Ghost管理画面から、記事を再ビルドせずにCSSを追加できる。シンプルな対応ならこれで十分だ。

メリット:

  • テーマのアップデートに影響されない
  • サイトを壊してもすぐに戻せる(CSSを削除するだけ)
  • Ghost Proでもセルフホストでも同じ手順で使える

デメリット:

  • CSSがサイト全体に追加で読み込まれるため、ページロードがほんの少し遅くなる
  • Code Injection欄のUIが編集しづらく、大きなCSSは管理が大変

方法2: テーマファイルを直接編集

セルフホスト(VPS運用)の場合、テーマフォルダの assets/built/screen.css を編集してサイト本体のCSSを上書きできる。

メリット:

  • サイト本来のCSSと統合されるため、ページロードへの影響が最小
  • Gitでバージョン管理できる
  • 大規模な編集・差分管理に向く

デメリット:

  • テーマをアップデートすると上書きされる危険性(フォーク運用が必須)
  • セルフホスト前提。Ghost Proでは直接編集はできない
  • Sass/CSSビルドの知識が要る

結論: まずCode Injectionで始める

数十行のCSSならCode Injectionで問題ない。数百行を超えたり、大規模な独自テーマを作る段階になったらテーマ改造に移る。

Ghostの日本語テーマ事情そのものについてはGhostの日本語テーマ事情2026でまとめた。

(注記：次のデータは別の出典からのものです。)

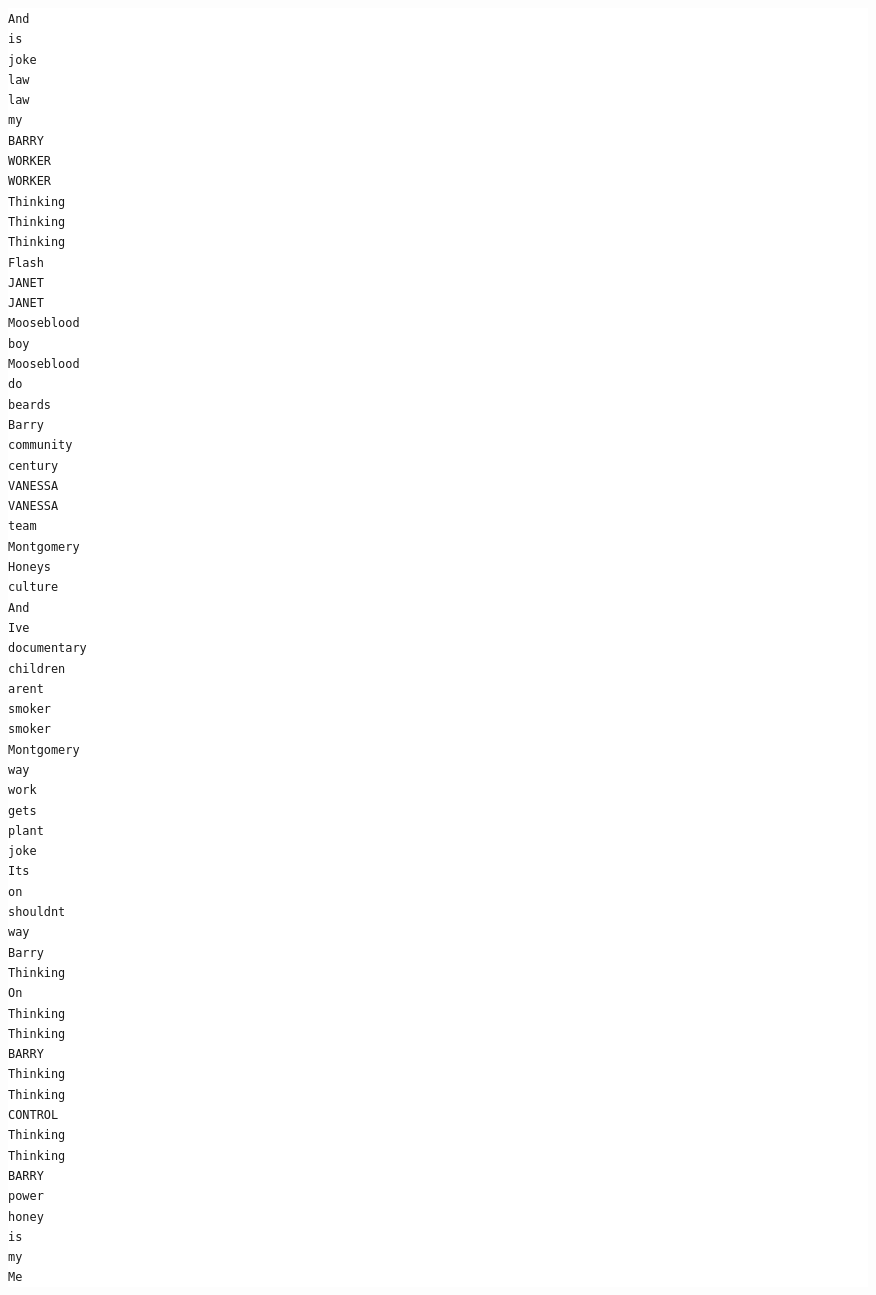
 ```angular2html
And
is
joke
law
law
my
BARRY
WORKER
WORKER
Thinking
Thinking
Thinking
Flash
JANET
JANET
Mooseblood
boy
Mooseblood
do
beards
Barry
community
century
VANESSA
VANESSA
team
Montgomery
Honeys
culture
And
Ive
documentary
children
arent
smoker
smoker
Montgomery
way
work
gets
plant
joke
Its
on
shouldnt
way
Barry
Thinking
On
Thinking
Thinking
BARRY
Thinking
Thinking
CONTROL
Thinking
Thinking
BARRY
power
honey
is
my
Me
```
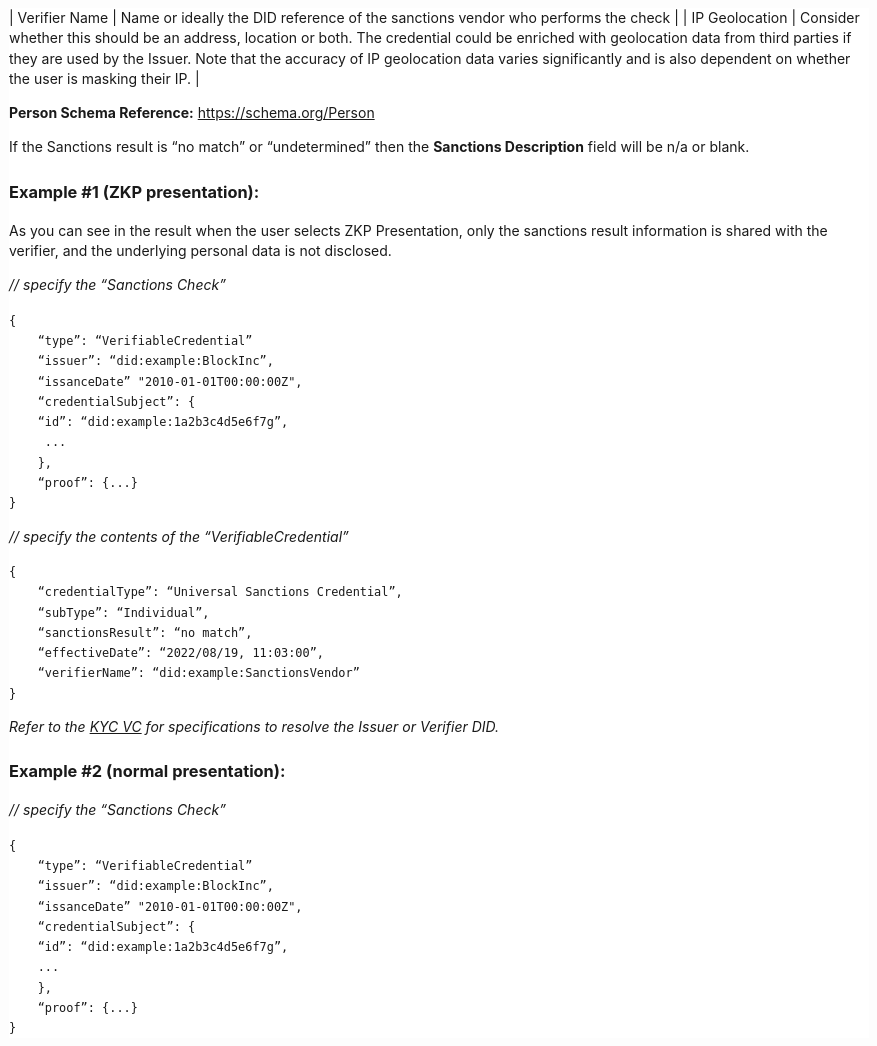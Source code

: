 | Verifier Name     | Name or ideally the DID reference of the sanctions vendor who performs the check      | 
| IP Geolocation    | Consider whether this should be an address, location or both. The credential could be enriched with geolocation data from third parties if they are used by the Issuer.  Note that the accuracy of IP geolocation data varies significantly and is also dependent on whether the user is masking their IP.    | 

**Person Schema Reference:** https://schema.org/Person

If the Sanctions result is “no match” or “undetermined” then the **Sanctions Description** field will be n/a or blank.

### Example #1 (ZKP presentation):
As you can see in the result when the user selects ZKP Presentation, only the sanctions result information is shared with the verifier, and the underlying personal data is not disclosed. 

_// specify the “Sanctions Check”_
```jsonld=
{
    “type”: “VerifiableCredential”
    “issuer”: “did:example:BlockInc”,
    “issanceDate” "2010-01-01T00:00:00Z",
    “credentialSubject”: { 
    “id”: “did:example:1a2b3c4d5e6f7g”,
     ...
    },
    “proof”: {...}
}
```

_// specify the contents of the “VerifiableCredential”_

```jsonld=
{
    “credentialType”: “Universal Sanctions Credential”,
    “subType”: “Individual”,
    “sanctionsResult”: “no match”,
    “effectiveDate”: “2022/08/19, 11:03:00”,
    “verifierName”: “did:example:SanctionsVendor”
}
```

*Refer to the [KYC VC](https://github.com/TBD54566975/credentials-working-group/blob/main/work_items/kyc-vcs/requirements-to-accept-a-kyc-vc.md) for specifications to resolve the Issuer or Verifier DID.*

### Example #2 (normal presentation):

_// specify the “Sanctions Check”_

```jsonld=
{
    “type”: “VerifiableCredential”
    “issuer”: “did:example:BlockInc”,
    “issanceDate” "2010-01-01T00:00:00Z",
    “credentialSubject”: { 
    “id”: “did:example:1a2b3c4d5e6f7g”,
    ...
    },
    “proof”: {...}
}
```

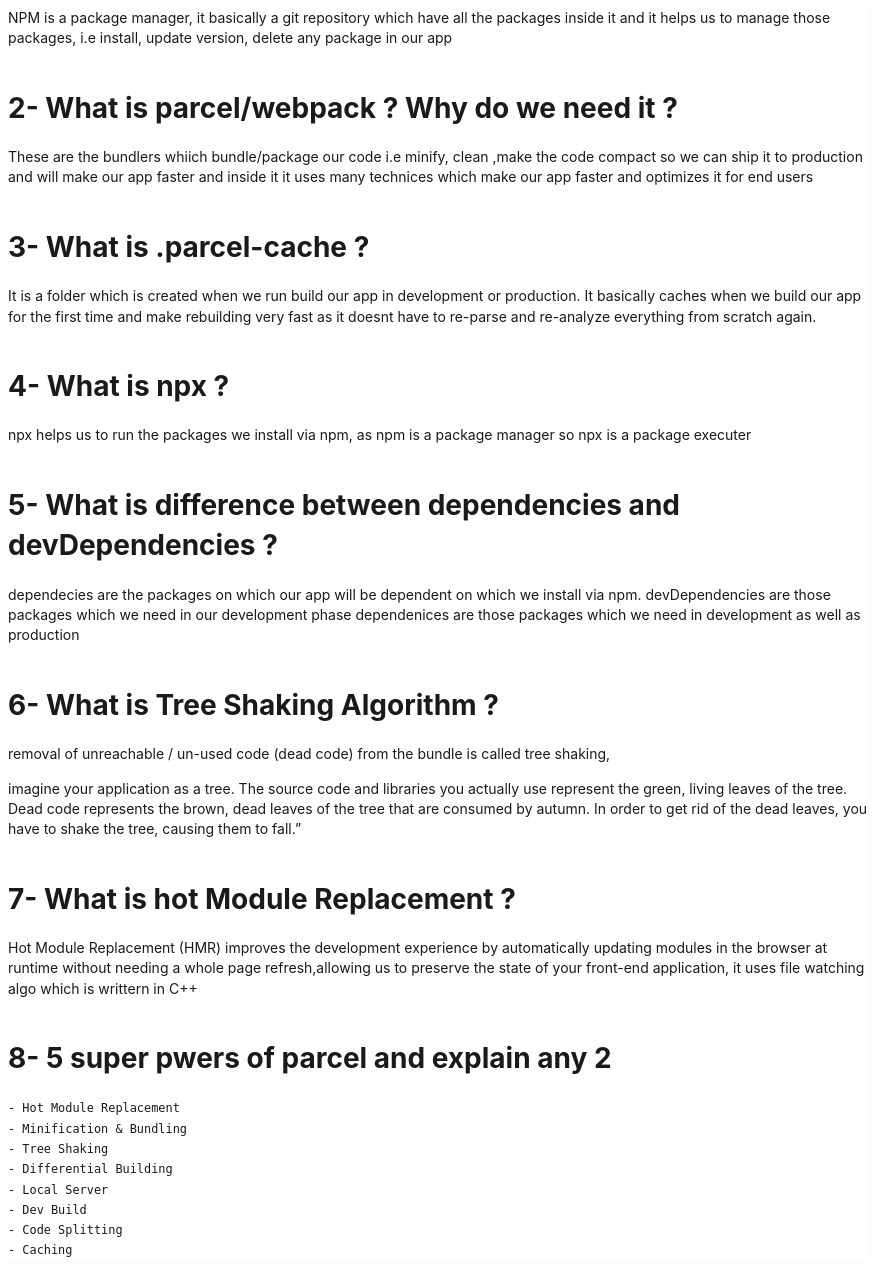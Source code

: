 NPM is a package manager, it basically a git repository which have all the packages inside it and it helps us to manage those packages, i.e install, update version, delete any package in our app

# 2- What is parcel/webpack ? Why do we need it ?

These are the bundlers whiich bundle/package our code i.e minify, clean ,make the code compact so we can ship it to production and will make our app faster and inside it it uses many technices which make our app faster and optimizes it for end users

# 3- What is .parcel-cache ?

It is a folder which is created when we run build our app in development or production. It basically caches when we build our app for the first time and make rebuilding very fast as it doesnt have to re-parse and re-analyze everything from scratch again.

# 4- What is npx ?

npx helps us to run the packages we install via npm, as npm is a package manager so npx is a package executer

# 5- What is difference between dependencies and devDependencies ?

dependecies are the packages on which our app will be dependent on which we install via npm.
devDependencies are those packages which we need in our development phase
dependenices are those packages which we need in development as well as production

# 6- What is Tree Shaking Algorithm ?

removal of unreachable / un-used code (dead code) from the bundle is called tree shaking,

imagine your application as a tree. The source code and libraries you actually use represent the green, living leaves of the tree. Dead code represents the brown, dead leaves of the tree that are consumed by autumn. In order to get rid of the dead leaves, you have to shake the tree, causing them to fall.”

# 7- What is hot Module Replacement ?

Hot Module Replacement (HMR) improves the development experience by automatically updating modules in the browser at runtime without needing a whole page refresh,allowing us to preserve the state of your front-end application, it uses file watching algo which is writtern in C++

# 8- 5 super pwers of parcel and explain any 2

    - Hot Module Replacement
    - Minification & Bundling
    - Tree Shaking
    - Differential Building
    - Local Server
    - Dev Build
    - Code Splitting
    - Caching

初期セットアップ全体の流れはGhost Pro初期設定ガイドを参照してほしい。


まとめ

Ghostで和文を美しく出すために必要な最小構成は、以下の3点だ。

  1. フォント: Zen Kaku Gothic Antique or システムフォント(ヒラギノ・游ゴシック)
  2. 行間・字間: line-height 1.85・letter-spacing 0.03em
  3. 約物・禁則: font-feature-settings "palt"・line-break strict

このCSSをCode Injectionの Site Footer に貼り付ければ、日本語サイトとしての見栄えが大きく変わる。デフォルトのCasperがそのまま日本語で読めるテーマに近づく。

僕が複数のGhostサイトで試行錯誤した末に落ち着いた最小構成を、そのまま下に置いておく。

/* Webフォント(Zen Kaku Gothic)- Site Headerにlinkタグも追加 */
body {
  font-family: "Zen Kaku Gothic Antique", "Hiragino Sans", "Yu Gothic", sans-serif;
  font-feature-settings: "palt" 1;
  word-break: normal;
  line-break: strict;
}

.gh-content p {
  line-height: 1.85;
  letter-spacing: 0.03em;
  margin-bottom: 1.6em;
  overflow-wrap: anywhere;
}

.gh-content h2 {
  font-weight: 600;
  line-height: 1.4;
  letter-spacing: 0.05em;
  margin-top: 2.5em;
}

.gh-content h3 {
  font-weight: 600;
  line-height: 1.5;
  letter-spacing: 0.04em;
}

これで最低限の和文最適化は完了する。さらに細かい調整(モバイル専用値・見出しデザイン・コードブロック)は個別に足していけば良い。


CSSは執筆時点(2026年4月)のGhost 6系Casperを前提にした。テーマによってはクラス名が異なる可能性があるため、開発者ツールで実際のHTML構造を確認して調整すること。